Il problema è che gli enti locali, per ora, non hanno fatto alcuna obbiezione. Salvo due eccezioni. A Chiaravalle la giunta ha deciso di sospendere l’adesione alla Quadrilatero perché forte è il sospetto di andare a vendere l’anima al diavolo.
A Falconara sulla questo è saltata la giunta di centrosinistra già alle prese con un bilancio in dissesto grazie alla gestione «allegra» della precedente coalizione [dello stesso colore].
L’adesione alla Quadrilatero poteva portare un anticipo della somma che poi sarebbe stata versata negli anni ed evitare il commissariamento. Invece, grazie alla coerente presa di posizione di alcuni consiglieri di Sinistra democratica, la giunta è caduta.
È subentrato il commissario che, solerte, ha siglato con la Regione l’adesione alla Pav, per ricevere in anticipo 2843 milioni di euro. Ma visto che il buco di bilancio per il 2006 è di 5,6 milioni, si è pensato bene a mettere in vendita una scuola materna, gli uffici della Croce Gialla e il centro per gli anziani.
Ma a Falconara anche grazie ai comitati che da sempre portano avanti l’opposizione alla Raffineria Api, la parte più sensibile della società civile si è organizzata in un «Parlamento dei cittadini». Proprio lunedì è partita una raccolta di firme [ben 500 in due ore] su una petizione che sancisce l’apertura della «Vertenza Falconara». Se l’ammontare del deficit finanziario accumulato dal Comune è di ben 90 milioni di euro, frutto di dieci anni di dissennato governo locale, non è giusto, dice il “Parlamento”, che a pagare siano i cittadini. “La Regione riconosca alla città il peso della presenza dell’Api, versi 5 dei 25 milioni di euro derivanti dalle accise sulla vendita dei prodotti petroliferi”.

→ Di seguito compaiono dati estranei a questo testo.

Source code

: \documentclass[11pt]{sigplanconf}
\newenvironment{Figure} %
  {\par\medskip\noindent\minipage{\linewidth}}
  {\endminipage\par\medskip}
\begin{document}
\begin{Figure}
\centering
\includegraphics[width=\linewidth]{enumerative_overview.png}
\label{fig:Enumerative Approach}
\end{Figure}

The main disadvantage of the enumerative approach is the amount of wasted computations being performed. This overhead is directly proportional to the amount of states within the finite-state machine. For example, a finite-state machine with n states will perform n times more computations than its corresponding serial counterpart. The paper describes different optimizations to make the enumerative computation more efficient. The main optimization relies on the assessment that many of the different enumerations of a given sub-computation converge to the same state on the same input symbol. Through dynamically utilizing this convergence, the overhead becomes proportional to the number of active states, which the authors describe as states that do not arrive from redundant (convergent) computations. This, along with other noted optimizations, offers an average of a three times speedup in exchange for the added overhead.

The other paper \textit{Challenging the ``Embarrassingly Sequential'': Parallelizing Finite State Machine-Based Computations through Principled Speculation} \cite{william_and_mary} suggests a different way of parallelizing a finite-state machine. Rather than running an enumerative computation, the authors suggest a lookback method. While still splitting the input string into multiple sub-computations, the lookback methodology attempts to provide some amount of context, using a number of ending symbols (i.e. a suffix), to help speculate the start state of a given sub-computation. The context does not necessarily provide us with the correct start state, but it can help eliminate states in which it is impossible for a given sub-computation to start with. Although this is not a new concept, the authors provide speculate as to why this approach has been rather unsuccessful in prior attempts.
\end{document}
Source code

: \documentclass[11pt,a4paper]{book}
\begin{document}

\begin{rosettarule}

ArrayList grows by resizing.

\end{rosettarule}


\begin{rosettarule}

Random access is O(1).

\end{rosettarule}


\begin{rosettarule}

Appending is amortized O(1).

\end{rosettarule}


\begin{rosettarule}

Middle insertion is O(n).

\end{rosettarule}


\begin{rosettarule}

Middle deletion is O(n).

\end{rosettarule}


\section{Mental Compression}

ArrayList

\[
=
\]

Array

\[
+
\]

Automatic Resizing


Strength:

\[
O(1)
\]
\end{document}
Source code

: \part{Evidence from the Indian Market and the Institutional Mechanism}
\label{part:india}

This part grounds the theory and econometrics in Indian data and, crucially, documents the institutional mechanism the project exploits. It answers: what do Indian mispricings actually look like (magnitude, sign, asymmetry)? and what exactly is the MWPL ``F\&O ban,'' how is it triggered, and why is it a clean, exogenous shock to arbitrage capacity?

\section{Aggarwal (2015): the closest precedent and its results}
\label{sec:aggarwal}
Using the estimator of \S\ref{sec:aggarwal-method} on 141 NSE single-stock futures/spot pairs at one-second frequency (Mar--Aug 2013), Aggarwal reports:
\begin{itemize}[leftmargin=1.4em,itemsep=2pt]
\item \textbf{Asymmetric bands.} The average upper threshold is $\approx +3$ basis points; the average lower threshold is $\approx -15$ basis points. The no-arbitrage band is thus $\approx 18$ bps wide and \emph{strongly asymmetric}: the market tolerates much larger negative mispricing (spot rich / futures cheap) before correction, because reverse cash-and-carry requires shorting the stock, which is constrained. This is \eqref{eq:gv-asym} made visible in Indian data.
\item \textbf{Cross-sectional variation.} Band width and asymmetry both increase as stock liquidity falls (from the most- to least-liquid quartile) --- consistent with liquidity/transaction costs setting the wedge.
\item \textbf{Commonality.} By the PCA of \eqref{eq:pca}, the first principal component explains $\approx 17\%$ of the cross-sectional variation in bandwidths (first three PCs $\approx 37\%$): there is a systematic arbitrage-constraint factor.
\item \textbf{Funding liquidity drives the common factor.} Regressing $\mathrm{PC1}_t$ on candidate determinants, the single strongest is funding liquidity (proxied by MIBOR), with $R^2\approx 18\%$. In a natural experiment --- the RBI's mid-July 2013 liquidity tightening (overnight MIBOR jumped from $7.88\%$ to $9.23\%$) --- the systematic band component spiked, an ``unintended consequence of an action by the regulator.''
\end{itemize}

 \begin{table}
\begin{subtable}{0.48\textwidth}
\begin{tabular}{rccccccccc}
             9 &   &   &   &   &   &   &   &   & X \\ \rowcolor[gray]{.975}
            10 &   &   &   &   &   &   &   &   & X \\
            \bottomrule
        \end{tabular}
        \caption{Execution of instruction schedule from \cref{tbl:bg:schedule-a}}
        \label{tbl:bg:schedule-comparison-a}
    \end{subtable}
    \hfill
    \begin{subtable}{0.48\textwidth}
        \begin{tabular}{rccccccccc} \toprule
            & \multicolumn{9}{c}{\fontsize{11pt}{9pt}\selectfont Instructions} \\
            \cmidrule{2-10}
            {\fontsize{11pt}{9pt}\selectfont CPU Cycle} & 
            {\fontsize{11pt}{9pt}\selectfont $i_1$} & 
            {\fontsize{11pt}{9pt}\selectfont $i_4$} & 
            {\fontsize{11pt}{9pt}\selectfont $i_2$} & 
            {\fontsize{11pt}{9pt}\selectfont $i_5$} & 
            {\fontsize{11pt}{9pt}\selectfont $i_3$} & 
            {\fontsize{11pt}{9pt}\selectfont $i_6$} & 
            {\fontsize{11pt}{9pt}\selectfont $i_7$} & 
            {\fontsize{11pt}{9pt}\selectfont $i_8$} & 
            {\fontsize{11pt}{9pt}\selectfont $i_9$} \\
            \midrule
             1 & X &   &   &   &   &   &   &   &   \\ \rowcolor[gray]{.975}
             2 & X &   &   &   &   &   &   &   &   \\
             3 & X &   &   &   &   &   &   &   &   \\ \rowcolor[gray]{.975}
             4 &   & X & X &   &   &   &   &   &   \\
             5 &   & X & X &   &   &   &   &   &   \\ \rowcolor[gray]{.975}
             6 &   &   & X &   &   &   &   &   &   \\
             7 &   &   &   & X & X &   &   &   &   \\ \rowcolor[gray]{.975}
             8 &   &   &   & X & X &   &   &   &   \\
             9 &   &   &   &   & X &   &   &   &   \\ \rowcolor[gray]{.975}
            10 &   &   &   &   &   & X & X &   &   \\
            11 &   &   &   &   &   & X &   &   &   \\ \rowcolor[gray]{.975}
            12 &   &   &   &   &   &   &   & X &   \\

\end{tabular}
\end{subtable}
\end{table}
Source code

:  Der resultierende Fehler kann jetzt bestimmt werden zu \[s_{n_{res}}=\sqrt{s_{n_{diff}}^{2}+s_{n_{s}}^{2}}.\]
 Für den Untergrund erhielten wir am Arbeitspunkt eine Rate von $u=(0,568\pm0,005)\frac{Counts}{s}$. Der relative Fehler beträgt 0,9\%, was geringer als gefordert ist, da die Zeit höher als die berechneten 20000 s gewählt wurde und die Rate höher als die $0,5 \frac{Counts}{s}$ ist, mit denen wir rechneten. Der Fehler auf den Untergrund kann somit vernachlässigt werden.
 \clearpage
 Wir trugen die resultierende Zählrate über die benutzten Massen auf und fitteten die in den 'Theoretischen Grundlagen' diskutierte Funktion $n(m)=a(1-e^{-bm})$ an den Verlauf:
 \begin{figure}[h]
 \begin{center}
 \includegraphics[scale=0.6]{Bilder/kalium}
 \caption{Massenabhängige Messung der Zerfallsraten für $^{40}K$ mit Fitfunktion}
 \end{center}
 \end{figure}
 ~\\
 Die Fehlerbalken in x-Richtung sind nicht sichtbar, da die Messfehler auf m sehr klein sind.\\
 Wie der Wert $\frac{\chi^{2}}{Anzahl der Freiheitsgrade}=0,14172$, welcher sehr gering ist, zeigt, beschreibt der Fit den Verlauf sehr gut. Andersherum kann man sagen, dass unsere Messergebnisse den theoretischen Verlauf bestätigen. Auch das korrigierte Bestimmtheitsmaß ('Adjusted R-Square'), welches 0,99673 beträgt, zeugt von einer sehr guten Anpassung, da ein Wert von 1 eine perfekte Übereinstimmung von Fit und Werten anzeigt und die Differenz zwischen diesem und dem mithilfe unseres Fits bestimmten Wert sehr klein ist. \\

E se la «Vertenza Falconara» diventasse un modello anche per battaglia, fino ad oggi assai flebile, contro la Pav? C’è da augurarsi che dopo Chiaravalle e Falconara altri comunità locali inizino ad aprire gli occhi. Proprio martedì il Consiglio provinciale di Ancona ha respinto una mozione che chiedeva l’entrata nella Quadrilatero spa.